> [WORK INSTRUCTIONS] In the listing below, start your output at the line with "you want to" and end it after the line with "1. Figure out", copying every line exactly.

[Start of Attachment]

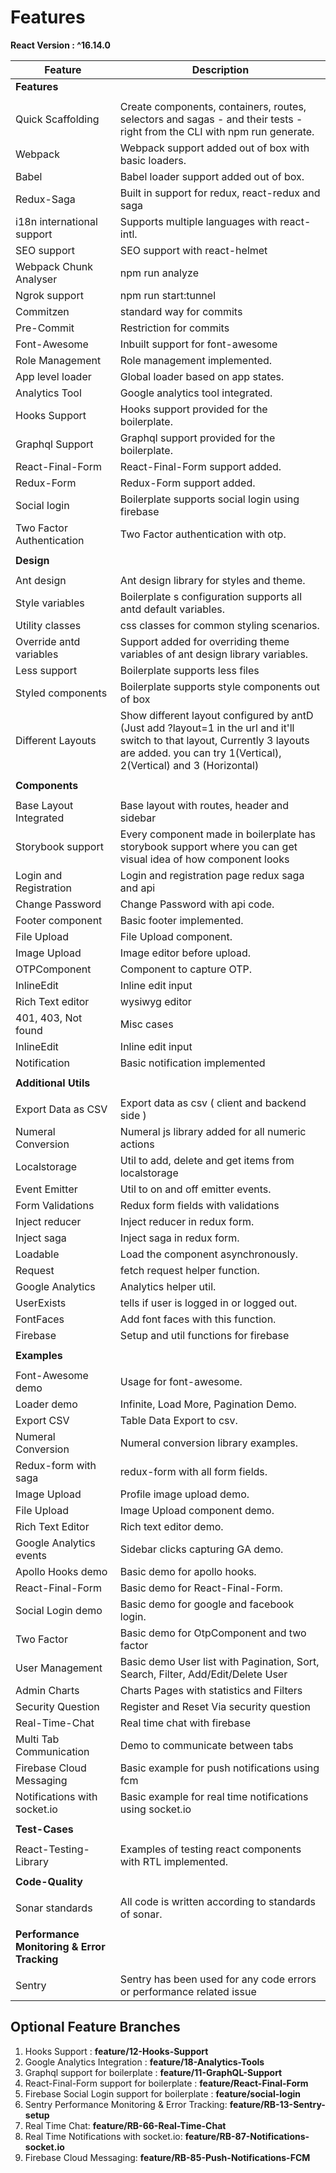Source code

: # Features
**React Version : ^16.14.0**  
<div>


| Feature                 | Description                                     |
| ----------------------- | ----------------------------------------------- |
| **Features**            |                                                 |
|                         |                                                 |
| Quick Scaffolding       | Create components, containers, routes, selectors and sagas - and their tests - right from the CLI with npm run generate.                                                                   |
| Webpack                 | Webpack support added out of box with basic    loaders. |                                          
| Babel                   | Babel loader support added out of box.          |
| Redux-Saga              | Built in support for redux, react-redux and saga|
| i18n international support      | Supports multiple languages with react-intl.    |
| SEO support             | SEO support with react-helmet                   |
| Webpack Chunk Analyser  | npm run analyze                                 |
| Ngrok support           | npm run start:tunnel                            |
| Commitzen               | standard way for commits                        |
| Pre-Commit              | Restriction for commits                         |
| Font-Awesome            | Inbuilt support for font-awesome                |
| Role Management         | Role management implemented.                    |
| App level loader        | Global loader based on app states.              |
| Analytics Tool          | Google analytics tool integrated.               |
| Hooks Support           | Hooks support provided for the boilerplate.     |
| Graphql Support         | Graphql support provided for the boilerplate.   |
| React-Final-Form        | React-Final-Form support added.                 |
| Redux-Form              | Redux-Form support added.                       |
| Social login            | Boilerplate supports social login using firebase|
| Two Factor Authentication          | Two Factor authentication with otp.             |
|                         |                                                 |
| **Design**              |                                                 |
|                         |                                                 |
| Ant design              | Ant design library for styles and theme.        | 
| Style variables         | Boilerplate s configuration supports all antd default variables.            |
| Utility classes         | css classes for common styling scenarios.       |
| Override antd variables | Support added for overriding theme variables  of ant design library variables.  |
| Less support            | Boilerplate supports less files                 |
| Styled components       | Boilerplate supports style components out of box|
| Different Layouts       | Show different layout configured by antD (Just add ?layout=1 in the url and it'll switch to that layout, Currently 3 layouts are added. you can try 1(Vertical), 2(Vertical) and 3 (Horizontal)|
|                         |                                                 |
| **Components**          |                                                 |
|                         |                                                 |
| Base Layout Integrated  | Base layout with routes, header and sidebar     |
| Storybook support       | Every component made in boilerplate has storybook     support where you can get visual idea of how component looks                |    
| Login and Registration  | Login and registration page redux saga and api  |
| Change Password         | Change Password with api code.                  |
| Footer component        | Basic footer implemented.                       |
| File Upload             | File Upload component.                          |
| Image Upload            | Image editor before upload.                     |
| OTPComponent            | Component to capture OTP.                       |
| InlineEdit              | Inline edit input                               |
| Rich Text editor        | wysiwyg editor                                  |
| 401, 403, Not found     | Misc cases                                      |
| InlineEdit              | Inline edit input                               |
| Notification            | Basic notification implemented                  |
|                         |                                                 |
| **Additional Utils**    |                                                 |
|                         |                                                 |
| Export Data as CSV      | Export data as csv ( client and backend side ) |         
| Numeral Conversion      | Numeral js library added for all numeric actions|   
| Localstorage            | Util to add, delete and get items from localstorage |      
| Event Emitter           | Util to on and off emitter events.              |
| Form Validations        | Redux form fields with validations              |
| Inject reducer          | Inject reducer in redux form.                   |
| Inject saga             | Inject saga in redux form.                      |
| Loadable                | Load the component asynchronously.              |
| Request                 | fetch request helper function.                  |
| Google Analytics        | Analytics helper util.                          |
| UserExists              | tells if user is logged in or logged out.       |
| FontFaces               | Add font faces with this function.              |
| Firebase                | Setup and util functions for firebase           |
|                         |                                                 |
| **Examples**            |                                                 |
|                         |                                                 |
| Font-Awesome demo       | Usage for font-awesome.                         |
| Loader demo             | Infinite, Load More, Pagination Demo.           |
| Export CSV              | Table Data Export to csv.                       |
| Numeral Conversion      | Numeral conversion library examples.            |
| Redux-form with saga    | redux-form with all form fields.                |
| Image Upload            | Profile image upload demo.                      |
| File Upload             | Image Upload component demo.                    |
| Rich Text Editor        | Rich text editor demo.                          |
| Google Analytics events | Sidebar clicks capturing GA demo.               |
| Apollo Hooks demo       | Basic demo for apollo hooks.                    |
| React-Final-Form        | Basic demo  for React-Final-Form.               |
| Social Login demo       | Basic demo  for google and facebook login.      |
| Two Factor              | Basic demo  for OtpComponent and two factor     |
| User Management         | Basic demo User list with Pagination, Sort, Search, Filter, Add/Edit/Delete User     |
| Admin Charts            | Charts Pages with statistics and Filters        |
| Security Question       | Register and Reset Via security question        |
| Real-Time-Chat          | Real time chat with firebase                    |
| Multi Tab Communication | Demo to communicate between tabs                |
| Firebase Cloud Messaging| Basic example for push notifications using fcm  |
| Notifications with socket.io | Basic example for real time notifications using socket.io  |
|                         |                                                 |
| **Test-Cases**          |                                                 |
|                         |                                                 |
| React-Testing-Library   | Examples of testing react components with RTL   implemented.|
|                         |                                                 |
| **Code-Quality**        |                                                 |
|                         |                                                 |
| Sonar standards         | All code is written according to standards of sonar.|
|                         |                                                 |
| **Performance Monitoring & Error Tracking**        |                                                 |
|                         |                                                 |
| Sentry         | Sentry has been used for any code errors or performance related issue   |

</div>


## Optional Feature Branches 

1.  Hooks Support :  **feature/12-Hooks-Support**  <br />
2.  Google Analytics Integration :  **feature/18-Analytics-Tools** <br />
3.  Graphql support for boilerplate :  **feature/11-GraphQL-Support** <br />
4.  React-Final-Form support for boilerplate :  **feature/React-Final-Form** <br/>
5.  Firebase Social Login support for boilerplate :  **feature/social-login** <br/>
6.  Sentry Performance Monitoring & Error Tracking:  **feature/RB-13-Sentry-setup**<br/>
7.  Real Time Chat:  **feature/RB-66-Real-Time-Chat**  <br/>
8.  Real Time Notifications with socket.io: **feature/RB-87-Notifications-socket.io** <br/>
9.  Firebase Cloud Messaging:  **feature/RB-85-Push-Notifications-FCM**<br />
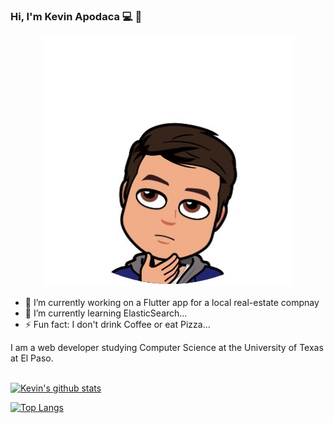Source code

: ### Hi, I'm Kevin Apodaca :computer: 👋

<p align="center">
  <img src="IMG_7448.jpg" width=400>
  </p>

<!--
**KevinApodaca/KevinApodaca** is a ✨ _special_ ✨ repository because its `README.md` (this file) appears on your GitHub profile. -->

- 🔭 I’m currently working on a Flutter app for a local real-estate compnay
- 🌱 I’m currently learning ElasticSearch...
- ⚡ Fun fact: I don't drink Coffee or eat Pizza...

I am a web developer studying Computer Science at the University of Texas at El Paso.
<br><br>

[![Kevin's github stats](https://github-readme-stats.vercel.app/api?username=KevinApodaca&hide=contribs,stars&show_icons=true&theme=cobalt)](https://kevinapodaca.github.io)

[![Top Langs](https://github-readme-stats.vercel.app/api/top-langs/?username=KevinApodaca&layout=compact)](https://kevinapodaca.github.io)
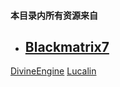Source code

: #### 本目录内所有资源来自 
* ## [Blackmatrix7](https://github.com/blackmatrix7) 
[DivineEngine](https://github.com/DivineEngine)
[Lucalin](https://github.com/LucaLin233)
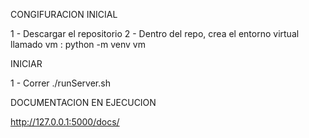 CONGIFURACION INICIAL

1 - Descargar el repositorio
2 - Dentro del repo, crea el entorno virtual llamado vm : python -m venv vm

INICIAR

1 - Correr ./runServer.sh

DOCUMENTACION EN EJECUCION

http://127.0.0.1:5000/docs/
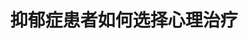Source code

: ---
title: 抑郁症患者如何选择心理治疗
tags: [孤独, ASD, 孤独症, AS]
color: secondary
description: 重度抑郁症或病情还处在不稳定的状态则建议首选药物治疗，病情稳定后开始联合心理治疗
external_url: http://mp.weixin.qq.com/s?__biz=MzIyMzgyMjY5NQ==&amp;mid=2247484140&amp;idx=1&amp;sn=4e9889b21d7d8200e4ac3a8ede579d2a&amp;chksm=e81914e4df6e9df2dcafe1b62dd6cae78124228c404b669f23e9289266bfaeebd4cd9d91966b&amp;scene=27#wechat_redirect
---
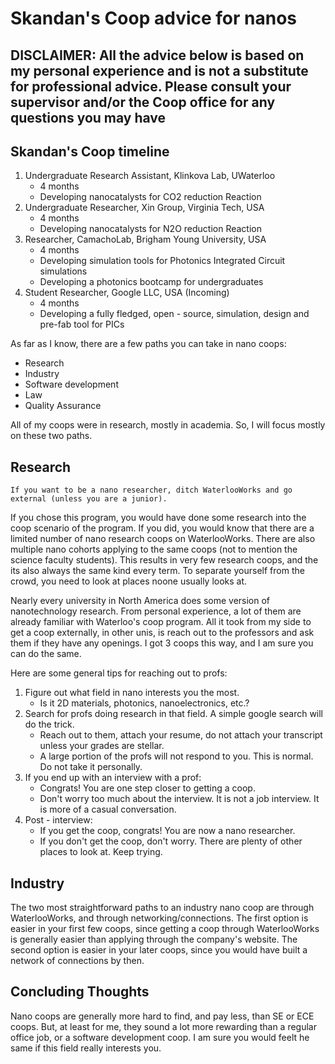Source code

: # Skandan's Coop advice for nanos

## DISCLAIMER: All the advice below is based on my personal experience and is not a substitute for professional advice. Please consult your supervisor and/or the Coop office for any questions you may have

## Skandan's Coop timeline

1. Undergraduate Research Assistant, Klinkova Lab, UWaterloo
   - 4 months
   - Developing nanocatalysts for CO2 reduction Reaction
2. Undergraduate Researcher, Xin Group, Virginia Tech, USA
   - 4 months
   - Developing nanocatalysts for N2O reduction Reaction
3. Researcher, CamachoLab, Brigham Young University, USA
   - 4 months
   - Developing simulation tools for Photonics Integrated Circuit simulations
   - Developing a photonics bootcamp for undergraduates
4. Student Researcher, Google LLC, USA (Incoming)
    - 4 months
    - Developing a fully fledged, open - source, simulation, design and pre-fab tool for PICs

As far as I know, there are a few paths you can take in nano coops:

- Research
- Industry
- Software development
- Law
- Quality Assurance

All of my coops were in research, mostly in academia. So, I will focus mostly on these two paths.

## Research

`If you want to be a nano researcher, ditch WaterlooWorks and go external (unless you are a junior).`

If you chose this program, you would have done some research into the coop scenario of the program. If you did, you would know that there are a limited number of nano research coops on WaterlooWorks. There are also multiple nano cohorts applying to the same coops (not to mention the science faculty students). This results in very few research coops, and the its also always the same kind every term. To separate yourself from the crowd, you need to look at places noone usually looks at.

Nearly every university in North America does some version of nanotechnology research. From personal experience, a lot of them are already familiar with Waterloo's coop program. All it took from my side to get a coop externally, in other unis, is reach out to the professors and ask them if they have any openings. I got 3 coops this way, and I am sure you can do the same.

Here are some general tips for reaching out to profs:

1. Figure out what field in nano interests you the most.
   - Is it 2D materials, photonics, nanoelectronics, etc.?
2. Search for profs doing research in that field. A simple google search will do the trick.
   - Reach out to them, attach your resume, do not attach your transcript unless your grades are stellar.
   - A large portion of the profs will not respond to you. This is normal. Do not take it personally.
3. If you end up with an interview with a prof:
   - Congrats! You are one step closer to getting a coop.
   - Don't worry too much about the interview. It is not a job interview. It is more of a casual conversation.
4. Post - interview:
   - If you get the coop, congrats! You are now a nano researcher.
   - If you don't get the coop, don't worry. There are plenty of other places to look at. Keep trying.

## Industry

The two most straightforward paths to an industry nano coop are through WaterlooWorks, and through networking/connections. The first option is easier in your first few coops, since getting a coop through WaterlooWorks is generally easier than applying through the company's website. The second option is easier in your later coops, since you would have built a network of connections by then.

## Concluding Thoughts

Nano coops are generally more hard to find, and pay less, than SE or ECE coops. But, at least for me, they sound a lot more rewarding than a regular office job, or a software development coop. I am sure you would feelt he same if this field really interests you.
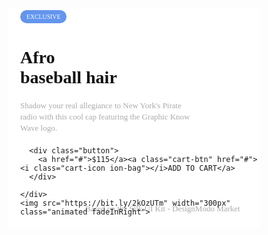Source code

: <style type="text/css">
  
* {
  box-sizing: border-box;
}

.wrapper {
  display: flex;
  justify-content: center;
  align-items: center;
  font-family: Montserrat;
}

.outer {
  position: relative;
  background: #fff;
  height: 350px;
  width: 550px;
  overflow: hidden;
  display: flex;
  align-items: center;
}

img {
  position: absolute;
  top: 0px;
  right: -20px;
  z-index: 0;
  animation-delay: 0.5s;
}

.content {
  animation-delay: 0.3s;
  position: absolute;
  left: 20px;
  z-index: 3
  
}

h1 {
  color: #111;
}

p {
  width: 280px;
  font-size: 13px;
  line-height: 1.4;
  color: #aaa;
  margin: 20px 0;
  
}

.bg {
  display: inline-block;
  color: #fff;
  background: cornflowerblue;
  padding: 5px 10px;
  border-radius: 50px;
  font-size: .7em;
}
.button {
  width: fit-content;
  height: fit-content;
  margin-top: 10px;
  
  
  
}

.button a {
  display: inline-block;
  overflow: hidden;
  position: relative;
  font-size: 11px;
  color: #111;
  text-decoration: none;
  padding: 10px 15px;
  border: 1px solid #aaa;
  font-weight: bold;
  
  
}

.button a:after{
  content: "";
  position: absolute;
  top: 0;
  right: -10px;
  width: 0%;
  background: #111;
  height: 100%;
  z-index: -1;
  transition: width 0.3s ease-in-out;
  transform: skew(-25deg);
  transform-origin: right;
}

.button a:hover:after {
  width: 150%;
  left: -10px;
  transform-origin: left;
  
}

.button a:hover {
  color: #fff;
  transition: all 0.5s ease;
}


.button a:nth-of-type(1) {
  border-radius: 50px 0 0 50px;
  border-right: none;
}

.button a:nth-of-type(2) {
  border-radius: 0px 50px 50px 0;
}

.cart-icon {
  padding-right: 8px;
  
}

.footer {
  position: absolute;
  bottom: 0;
  right: 0;
}

</style>


<div class="wrapper">
  <div class="outer">
    <div class="content animated fadeInLeft">
      <span class="bg animated fadeInDown">EXCLUSIVE</span>
      <h1>Afro<br/> baseball hair</h1>
      <p>Shadow your real allegiance to New York's Pirate radio with this cool cap featuring the Graphic Know Wave logo.</p>
      
      <div class="button">
        <a href="#">$115</a><a class="cart-btn" href="#"><i class="cart-icon ion-bag"></i>ADD TO CART</a>
      </div>
      
    </div>
    <img src="https://bit.ly/2kOzUTm" width="300px" class="animated fadeInRight">
  </div>
  <p class="footer">Based on the Silk UI Kit - DesignModo Market</p>
</div>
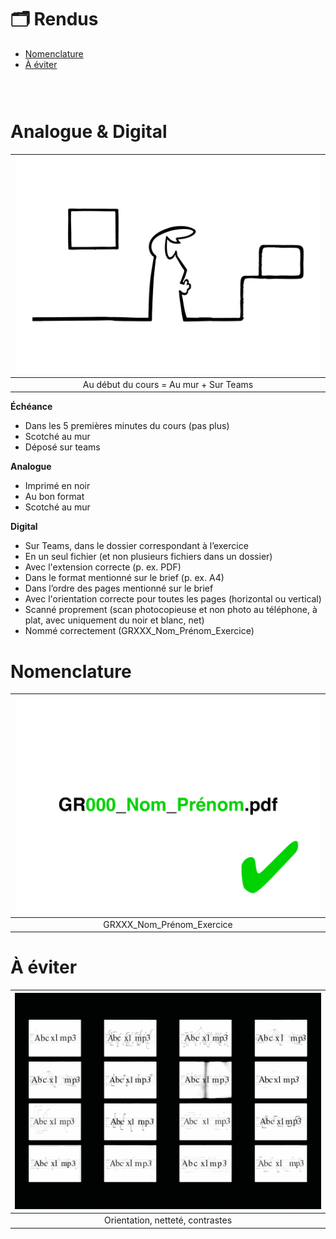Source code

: # 🗂️ Rendus

- [Nomenclature](#Nomenclature)
- [À éviter](#À-éviter)

### &nbsp;

# Analogue & Digital

|![](links/Eval2.gif) |
|:---:|
| Au début du cours = Au mur + Sur Teams | 

**Échéance**

- Dans les 5 premières minutes du cours (pas plus)
- Scotché au mur
- Déposé sur teams

**Analogue**

- Imprimé en noir
- Au bon format
- Scotché au mur

**Digital**

- Sur Teams, dans le dossier correspondant à l’exercice
- En un seul fichier (et non plusieurs fichiers dans un dossier)
- Avec l'extension correcte (p. ex. PDF)
- Dans le format mentionné sur le brief (p. ex. A4)
- Dans l’ordre des pages mentionné sur le brief
- Avec l'orientation correcte pour toutes les pages (horizontal ou vertical)
- Scanné proprement (scan photocopieuse et non photo au téléphone, à plat, avec uniquement du noir et blanc, net)
- Nommé correctement (GRXXX_Nom_Prénom_Exercice)

# Nomenclature

|![](links/Eval7.gif) |
|:---:|
| GRXXX_Nom_Prénom_Exercice |

# À éviter

|![](links/Eval19.gif) |
|:---:|
| Orientation, netteté, contrastes |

[End of Attachment]

> [EXERCISE RESULT]
`If you want to be a nano researcher, ditch WaterlooWorks and go external (unless you are a junior).`

If you chose this program, you would have done some research into the coop scenario of the program. If you did, you would know that there are a limited number of nano research coops on WaterlooWorks. There are also multiple nano cohorts applying to the same coops (not to mention the science faculty students). This results in very few research coops, and the its also always the same kind every term. To separate yourself from the crowd, you need to look at places noone usually looks at.

Nearly every university in North America does some version of nanotechnology research. From personal experience, a lot of them are already familiar with Waterloo's coop program. All it took from my side to get a coop externally, in other unis, is reach out to the professors and ask them if they have any openings. I got 3 coops this way, and I am sure you can do the same.

Here are some general tips for reaching out to profs:

1. Figure out what field in nano interests you the most.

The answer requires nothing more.